Wpłaciłem do Bwin'a 50 zł, dostałem tam jakiś bonus od tego i zacząłem skreślać.
Przez mistrzostwa świata rozmnożyłem to do niemal 700 zł, jakie mistrzostwa świata były każdy wie.. :/
Udało mi się to zrobić, ponieważ zredukowałem długość kuponów, gram teraz
max kurs 10 za 20-30 zł. Wiem że dla większości z was to bardzo śmieszne pieniądze, ale na razie nie mogę sobie na więcej pozwolić.
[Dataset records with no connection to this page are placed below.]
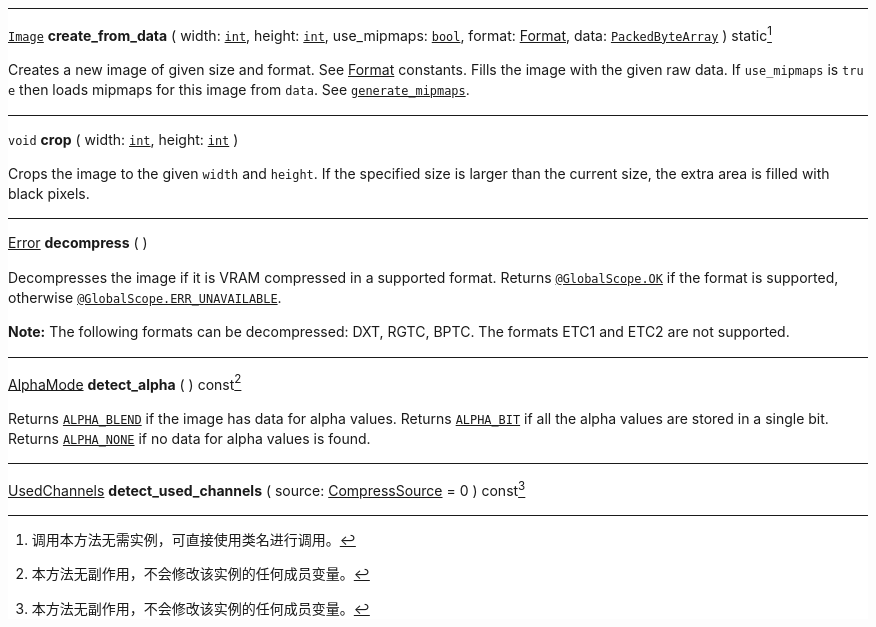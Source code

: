 

---

<div id="_class_image_method_create_from_data"></div>

[`Image`](class_image.md) **create_from_data** ( width: [`int`](class_int.md), height: [`int`](class_int.md), use_mipmaps: [`bool`](class_bool.md), format: [Format](#enum_image_format), data: [`PackedByteArray`](class_packedbytearray.md) ) static[^static]<div id="class_image_method_create_from_data"></div>

Creates a new image of given size and format. See [Format](#enum_image_format) constants. Fills the image with the given raw data. If `use_mipmaps` is `true` then loads mipmaps for this image from `data`. See [`generate_mipmaps`](#class_image_method_generate_mipmaps).



---

<div id="_class_image_method_crop"></div>

`void` **crop** ( width: [`int`](class_int.md), height: [`int`](class_int.md) )<div id="class_image_method_crop"></div>

Crops the image to the given `width` and `height`. If the specified size is larger than the current size, the extra area is filled with black pixels.



---

<div id="_class_image_method_decompress"></div>

[Error](#enum_@globalscope_error) **decompress** ( )<div id="class_image_method_decompress"></div>

Decompresses the image if it is VRAM compressed in a supported format. Returns [`@GlobalScope.OK`](#class_@globalscope_constant_ok) if the format is supported, otherwise [`@GlobalScope.ERR_UNAVAILABLE`](#class_@globalscope_constant_err_unavailable).

 **Note:** The following formats can be decompressed: DXT, RGTC, BPTC. The formats ETC1 and ETC2 are not supported.



---

<div id="_class_image_method_detect_alpha"></div>

[AlphaMode](#enum_image_alphamode) **detect_alpha** ( ) const[^const]<div id="class_image_method_detect_alpha"></div>

Returns [`ALPHA_BLEND`](#class_image_constant_alpha_blend) if the image has data for alpha values. Returns [`ALPHA_BIT`](#class_image_constant_alpha_bit) if all the alpha values are stored in a single bit. Returns [`ALPHA_NONE`](#class_image_constant_alpha_none) if no data for alpha values is found.



---

<div id="_class_image_method_detect_used_channels"></div>

[UsedChannels](#enum_image_usedchannels) **detect_used_channels** ( source: [CompressSource](#enum_image_compresssource) = 0 ) const[^const]<div id="class_image_method_detect_used_channels"></div>


[^virtual]: 本方法通常需要用户覆盖才能生效。
[^const]: 本方法无副作用，不会修改该实例的任何成员变量。
[^vararg]: 本方法除了能接受在此处描述的参数外，还能够继续接受任意数量的参数。
[^constructor]: 本方法用于构造某个类型。
[^static]: 调用本方法无需实例，可直接使用类名进行调用。
[^operator]: 本方法描述的是使用本类型作为左操作数的有效运算符。
[^bitfield]: 这个值是由下列位标志构成位掩码的整数。
[^void]: 无返回值。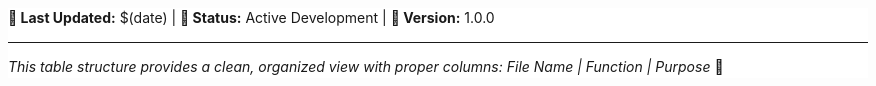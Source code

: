 
**📅 Last Updated:** $(date) | **🔄 Status:** Active Development | **🎯 Version:** 1.0.0

---

*This table structure provides a clean, organized view with proper columns: File Name | Function | Purpose* 🚀

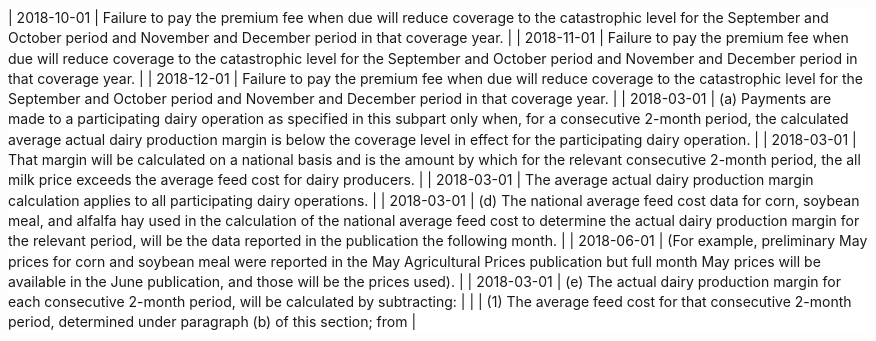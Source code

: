 | 2018-10-01 | Failure to pay the premium fee when due will reduce coverage to the catastrophic level for the September and October period and November and December period in that coverage year.                                                                                                                                                                                                                                                                                                                                                                                       |
| 2018-11-01 | Failure to pay the premium fee when due will reduce coverage to the catastrophic level for the September and October period and November and December period in that coverage year.                                                                                                                                                                                                                                                                                                                                                                                       |
| 2018-12-01 | Failure to pay the premium fee when due will reduce coverage to the catastrophic level for the September and October period and November and December period in that coverage year.                                                                                                                                                                                                                                                                                                                                                                                       |
| 2018-03-01 | (a) Payments are made to a participating dairy operation as specified in this subpart only when, for a consecutive 2-month period, the calculated average actual dairy production margin is below the coverage level in effect for the participating dairy operation.                                                                                                                                                                                                                                                                                                     |
| 2018-03-01 | That margin will be calculated on a national basis and is the amount by which for the relevant consecutive 2-month period, the all milk price exceeds the average feed cost for dairy producers.                                                                                                                                                                                                                                                                                                                                                                          |
| 2018-03-01 | The average actual dairy production margin calculation applies to all participating dairy operations.                                                                                                                                                                                                                                                                                                                                                                                                                                                                     |
| 2018-03-01 | (d) The national average feed cost data for corn, soybean meal, and alfalfa hay used in the calculation of the national average feed cost to determine the actual dairy production margin for the relevant period, will be the data reported in the publication the following month.                                                                                                                                                                                                                                                                                      |
| 2018-06-01 | (For example, preliminary May prices for corn and soybean meal were reported in the May Agricultural Prices publication but full month May prices will be available in the June publication, and those will be the prices used).                                                                                                                                                                                                                                                                                                                                          |
| 2018-03-01 | (e) The actual dairy production margin for each consecutive 2-month period, will be calculated by subtracting:                                                                                                                                                                                                                                                                                                                                                                                                                                                            |
|            |                 (1) The average feed cost for that consecutive 2-month period, determined under paragraph (b) of this section; from                                                                                                                                                                                                                                                                                                                                                                                                                                       |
Mam nadzieję, że do stycznia uda mi się z tego zrobić
2-3 tys. złotych. Nie mam zamiaru ruszać tych pieniędzy, chce je zostawić na grę. Kiedy uzbieram wspomnianą wcześniej sumę chce grać
max kurs ~10 na kupon i puszczać to za max 50-100 zł. Oczywiście, może nie wejść, jestem tego świadomy, ale będę przegrywał wtedy kasę buka a nie swoją, więc będę spokojniejszy.
Kolejną zasadą z jaką postanowiłem grać to ustalony system wypłat. 3 tys. (jeżeli uda mi się je ugrać) zostawiam zawsze na grę, a wszystko co powyżej wypłacam.
Następna bardzo ważna zasada to nigdy nie próbować się odegrać (max 1 kupon na tydzień, wejdzie to wejdzie nie wejdzie to trudno).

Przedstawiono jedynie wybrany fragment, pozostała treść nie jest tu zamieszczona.